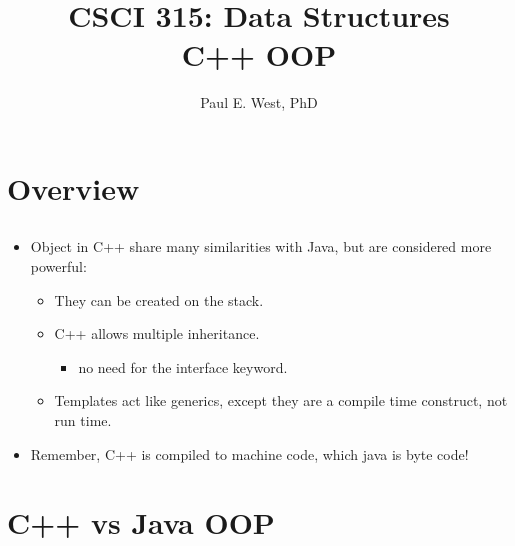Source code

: \documentclass{beamer}
\title{CSCI 315: Data Structures \\ C++ OOP}
\author{Paul E. West, PhD}
\institute{
  Department of Computer Science\\
  Charleston Southern University
}
\begin{document}
\begin{frame}
  \titlepage
\end{frame}

\section{Overview}
\subsection{}

\begin{frame}{}
\begin{itemize}
\item Object in C++ share many similarities with Java, but are considered more powerful:
\begin{itemize}
\item They can be created on the stack.
\item C++ allows multiple inheritance.
\begin{itemize}
\item no need for the interface keyword.
\end{itemize}
\item Templates act like generics, except they are a compile time construct, not run time.
\end{itemize}
\item Remember, C++ is compiled to machine code, which java is byte code!
\end{itemize}
\end{frame}

\section{C++ vs Java OOP}
\subsection{}
\end{document}
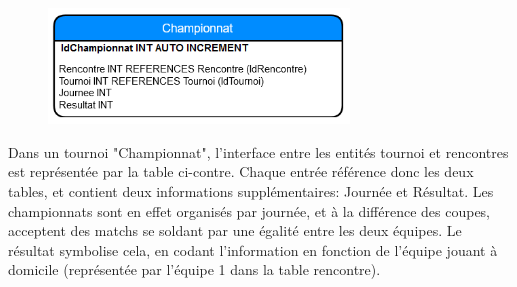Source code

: \documentclass[12pt]{report}
\begin{document}
        \begin{figure}
			\includegraphics[width=8cm]{figures/bdd-rapport-2.png}
		\end{figure}	    
	    
	    \par
	    Dans un tournoi "Championnat", l'interface entre les entités tournoi et rencontres est représentée par la table ci-contre. Chaque entrée référence donc les deux tables, et contient deux informations supplémentaires: Journée et Résultat. Les championnats sont en effet organisés par journée, et à la différence des coupes, acceptent des matchs se soldant par une égalité entre les deux équipes. Le résultat symbolise cela, en codant l'information en fonction de l'équipe jouant à domicile (représentée par l'équipe 1 dans la table rencontre). 
	    \bigskip
	    
\end{document}
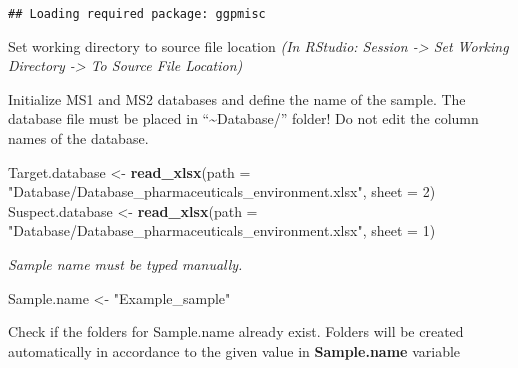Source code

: \documentclass[]{article}
\newenvironment{Shaded}{\begin{snugshade}}{\end{snugshade}}
\newcommand{\KeywordTok}[1]{\textcolor[rgb]{0.13,0.29,0.53}{\textbf{#1}}}
\newcommand{\DataTypeTok}[1]{\textcolor[rgb]{0.13,0.29,0.53}{#1}}
\newcommand{\DecValTok}[1]{\textcolor[rgb]{0.00,0.00,0.81}{#1}}
\newcommand{\StringTok}[1]{\textcolor[rgb]{0.31,0.60,0.02}{#1}}
\newcommand{\CommentTok}[1]{\textcolor[rgb]{0.56,0.35,0.01}{\textit{#1}}}
\newcommand{\NormalTok}[1]{#1}
\begin{document}
\begin{verbatim}
## Loading required package: ggpmisc
\end{verbatim}

Set working directory to source file location \emph{(In RStudio: Session
-\textgreater{} Set Working Directory -\textgreater{} To Source File
Location)}

\begin{Shaded}
\end{Shaded}

Initialize MS1 and MS2 databases and define the name of the sample. The
database file must be placed in ``\textasciitilde{}Database/'' folder!
Do not edit the column names of the database.

\begin{Shaded}
\begin{Highlighting}[]
\NormalTok{Target.database <-}\StringTok{ }\KeywordTok{read_xlsx}\NormalTok{(}\DataTypeTok{path =} \StringTok{"Database/Database_pharmaceuticals_environment.xlsx"}\NormalTok{, }\DataTypeTok{sheet =} \DecValTok{2}\NormalTok{)}
\NormalTok{Suspect.database <-}\StringTok{ }\KeywordTok{read_xlsx}\NormalTok{(}\DataTypeTok{path =} \StringTok{"Database/Database_pharmaceuticals_environment.xlsx"}\NormalTok{, }\DataTypeTok{sheet =} \DecValTok{1}\NormalTok{)}
\end{Highlighting}
\end{Shaded}

\emph{Sample name must be typed manually.}

\begin{Shaded}
\begin{Highlighting}[]
\NormalTok{Sample.name <-}\StringTok{ "Example_sample"}
\end{Highlighting}
\end{Shaded}

Check if the folders for Sample.name already exist. Folders will be
created automatically in accordance to the given value in
\textbf{Sample.name} variable
\end{document}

◇ ◇ ◇ ◇

WHAT NEEDS TO BE DONE
How many lines of the material above contain the word "documentclass"? Answer with the number only.

REPLY
3